Wang’s records could be annulled if the former Olympic and world champion has admitted to doping before setting the marks in 1993, the International Association of Athletics Federations said Friday.

Chinese website Tencent reports that Wang wrote a letter, signed by nine other members of coach Ma Junren‘s training program, in 1995 to journalist Zhao Yu allegedly revealing that athletes were forced to take banned substances and that Ma injected athletes.

“It’s all true that Coach Ma had beaten, verbally abused and mistreated us for years,” said the letter, dated March 28, 1995. “It’s also true that he had coaxed or forced us into using large quantities of banned drugs.

“His crimes must be revealed because we don’t want to see the same thing to happen to the next generation. Such inhumane tortures have brought us to the brink of a complete collapse.”

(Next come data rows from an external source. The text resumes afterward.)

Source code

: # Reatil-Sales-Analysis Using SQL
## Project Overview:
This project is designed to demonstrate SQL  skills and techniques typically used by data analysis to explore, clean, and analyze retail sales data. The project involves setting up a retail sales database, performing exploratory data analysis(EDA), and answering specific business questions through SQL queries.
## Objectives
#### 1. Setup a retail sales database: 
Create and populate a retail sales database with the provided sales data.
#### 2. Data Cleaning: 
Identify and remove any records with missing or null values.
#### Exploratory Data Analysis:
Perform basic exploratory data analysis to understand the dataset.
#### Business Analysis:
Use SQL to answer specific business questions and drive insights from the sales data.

The IAAF issued a statement Friday saying it became aware of the allegations after being contacted by Chinese media. The track and field organization has asked the Chinese Athletics Association to assist with an investigation to verify if the letter — which is written in Chinese and which Zhao provided to Tencent this week — is genuine.

“If an athlete has admitted that, at some time prior to achieving a world record, he had used or taken advantage of a substance or technique prohibited at that time, then, subject to the advice of the medical and anti-doping commission, such record will not continue to be regarded as a world record by the IAAF,” the statement said.

A woman who answered the call at the Chinese Athletics Association said she had no knowledge of the case.

The scandal resurfaced this month in China, when its social media began heated discussions on doping following a recently published chapter about Ma’s track team, which was known collectively as “Ma’s Army.”

The chapter had been banned for years but was printed in 2014 when publishing authorities believed the Chinese public would be able to accept the scandal, Zhao told the Chinese media.

Ma and his team were considered national heroes for winning medals and setting records at world events, which was then considered a paramount national pride not to be questioned.

In the chapter, Zhao wrote that the distance runners under Ma were deeply troubled by the use of the performance-enhancing drugs but were too afraid to speak up because national honor was at stake. Zhao wrote that the practice began before 1990 and that Ma used the drugs extensively on the athletes after 1991.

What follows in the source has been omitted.